+++ Information supplied
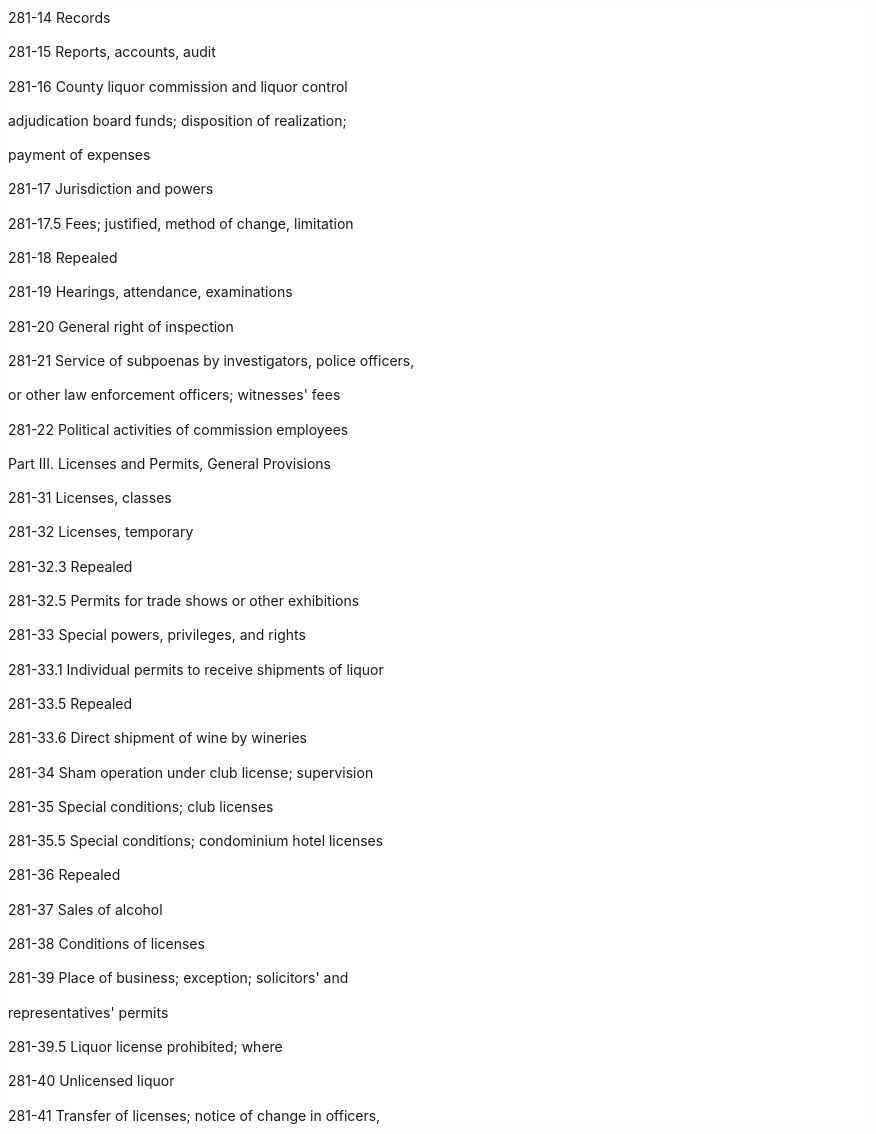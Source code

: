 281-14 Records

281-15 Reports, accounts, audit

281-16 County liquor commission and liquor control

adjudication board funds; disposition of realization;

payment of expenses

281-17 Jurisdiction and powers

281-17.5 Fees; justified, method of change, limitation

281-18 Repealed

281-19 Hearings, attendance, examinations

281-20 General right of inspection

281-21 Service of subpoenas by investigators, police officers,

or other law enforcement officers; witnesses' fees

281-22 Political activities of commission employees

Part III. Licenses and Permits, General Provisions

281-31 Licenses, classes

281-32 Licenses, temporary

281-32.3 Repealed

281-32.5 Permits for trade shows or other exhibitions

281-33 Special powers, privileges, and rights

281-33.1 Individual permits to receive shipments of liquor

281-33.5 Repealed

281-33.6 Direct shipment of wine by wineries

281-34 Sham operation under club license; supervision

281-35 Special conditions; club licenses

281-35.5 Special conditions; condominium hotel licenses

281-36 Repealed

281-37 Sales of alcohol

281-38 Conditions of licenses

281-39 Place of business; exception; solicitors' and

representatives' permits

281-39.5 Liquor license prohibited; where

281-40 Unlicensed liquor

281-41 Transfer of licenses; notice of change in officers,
++++++
+++ Information supplied
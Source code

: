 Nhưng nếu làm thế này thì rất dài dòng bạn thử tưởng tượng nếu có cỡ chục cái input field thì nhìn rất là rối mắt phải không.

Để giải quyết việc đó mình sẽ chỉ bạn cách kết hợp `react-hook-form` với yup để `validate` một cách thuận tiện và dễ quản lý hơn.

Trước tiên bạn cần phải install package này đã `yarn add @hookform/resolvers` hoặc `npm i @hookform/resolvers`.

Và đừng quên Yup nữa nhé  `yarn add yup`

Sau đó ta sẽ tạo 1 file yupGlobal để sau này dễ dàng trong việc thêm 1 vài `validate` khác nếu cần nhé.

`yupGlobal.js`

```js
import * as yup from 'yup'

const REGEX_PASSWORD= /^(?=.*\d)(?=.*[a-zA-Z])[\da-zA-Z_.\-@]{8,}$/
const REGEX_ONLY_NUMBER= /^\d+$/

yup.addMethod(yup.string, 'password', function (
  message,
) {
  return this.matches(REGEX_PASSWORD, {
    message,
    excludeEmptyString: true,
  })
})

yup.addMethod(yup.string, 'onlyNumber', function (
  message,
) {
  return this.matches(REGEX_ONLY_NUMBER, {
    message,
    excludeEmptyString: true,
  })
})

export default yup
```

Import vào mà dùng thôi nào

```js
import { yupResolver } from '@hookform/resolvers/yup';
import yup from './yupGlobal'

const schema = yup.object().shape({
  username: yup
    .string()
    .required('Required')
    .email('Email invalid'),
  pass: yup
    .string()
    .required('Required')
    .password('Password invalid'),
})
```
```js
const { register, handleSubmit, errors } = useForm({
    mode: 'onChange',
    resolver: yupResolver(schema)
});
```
++++++
== What the task requires ==
Gather from the data above every line with the string "return".

== Answer area ==
  return this.matches(REGEX_PASSWORD, {
  return this.matches(REGEX_ONLY_NUMBER, {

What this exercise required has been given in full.